Spring is a great season for my message today, which goes out to all of you:

Bodyworkers
Alexander Teachers
Physical Therapists
Somatics Teachers
Anatomy Geeks

I have developed a special workshop for you! Would you like to:

1) De-pressurize & revitalize your whole body
2) Show you how to stop hurting delicate fingers, wrists, elbows, arms, and shoulders
3) relieve “knowledge overwhelm”, reignite your innate creativity, and refresh your spirit?

Register before April 22 and get a 20% discount. Want to find out more? Read on below, or go right to the registration page on my website.

Do you ever feel like knowing so much about your body/mind can be a burden? Like, Knowledge Overwhelm? Do your hands, arms, and shoulder hurt after a day of work, even though you feel like you should somehow know better, cause you know so much? If you’ve studied the body a lot, you may have been given tons of great information. But have you been able to really understand it? Do you had trouble figuring out how to use your hard-won knowledge in practical ways? I’ve got the perfect antidote.

I’m prone to overwhelm. My endless curiosity and my hunger for learning are something I just can’t seem to turn off. To balance that part of my nature out, I have developed a practice that allows me to start fresh, all over from the beginning, every day. I’m so glad that I don’t have to come from a place of knowing everything anymore. Instead, I can use the Alexander principles to start from a more open point of view: a place of finding out, verifying, and trusting my own discoveries.
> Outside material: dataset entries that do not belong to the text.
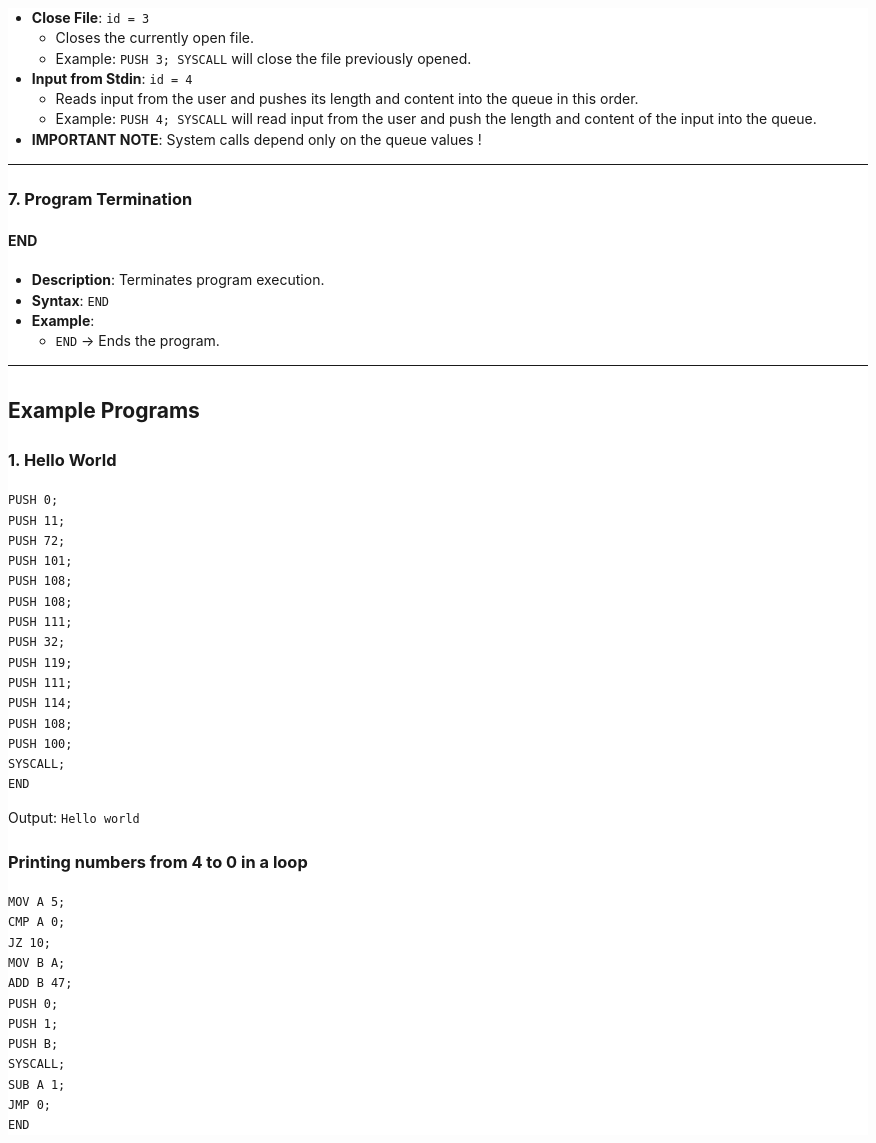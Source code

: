   - **Close File**: `id = 3`
    - Closes the currently open file.
    - Example: `PUSH 3; SYSCALL` will close the file previously opened.
  - **Input from Stdin**: `id = 4`
    - Reads input from the user and pushes its length and content into the queue in this order.
    - Example: `PUSH 4; SYSCALL` will read input from the user and push the length and content of the input into the queue.
  - **IMPORTANT NOTE**: System calls depend only on the queue values !
---

### 7. Program Termination

#### **END**
- **Description**: Terminates program execution.
- **Syntax**: `END`
- **Example**:
  - `END` → Ends the program.

---

## Example Programs

### 1. Hello World
```assembly
PUSH 0;
PUSH 11;
PUSH 72;
PUSH 101;
PUSH 108;
PUSH 108;
PUSH 111;
PUSH 32;
PUSH 119;
PUSH 111;
PUSH 114;
PUSH 108;
PUSH 100;
SYSCALL;
END
```
Output: `Hello world`

### Printing numbers from 4 to 0 in a loop

```assembly
MOV A 5;
CMP A 0;
JZ 10;
MOV B A;
ADD B 47;
PUSH 0;
PUSH 1;
PUSH B;
SYSCALL;
SUB A 1;
JMP 0;
END
```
My working title for this practice is “Beginners Mind, Beginners Body”. It follows the 43 segments of our head-to-tail structure, which can be found at all levels of tissue: bone, muscle, nerves, skin. It can seem way too complex, but I’ve found that if you give yourself time, it’s actually simple and refreshing. It’s the perfect antidote to overwhelm. I’ve been exploring the nerves in sequence, one at a time, by working with the layer of tissue with the most sensation: the skin.

When you touch skin, you are contacting many layers of intelligence. It doesn’t require “hard work” to make that contact. The skin does the work for you because it has so much nerve supply! An area of skin that is innervated by a particular nerve is called a “dermatome.” So you could also call it “dermatome mapping.” This is a deep dive, experiential practice, not one that requires memorizing names and information. It’s more like going for a refreshing swim!

I’d like to invite all you body geeks to join me in this practice. I’ve been doing videos starting from my head, and working towards my tail.

Go here if you want to start at the beginning (the jaw). If you have a problem area, you can jump in at any point that interests you. I’ve been so sick this week that I wasn’t able to create a new video, but that’s OK. Go here if you want the most recent video on cervical nerve 6, which innervates the skin of the thumb.

If you are included in the list at the top of this email, chances are your thumbs get a lot of pressure! Maybe you don’t have to work so hard.
And please – if you feel like you should already have the answer to this problem, you are moving more into knowledge overwhelm, and maybe just maybe you need a break.

Happy Spring! Lets see if we can peel away some of the layers of what we think we know, and the meanings that have accrued to parts of our bodies, and see what our bodies have to teach us from the inside out.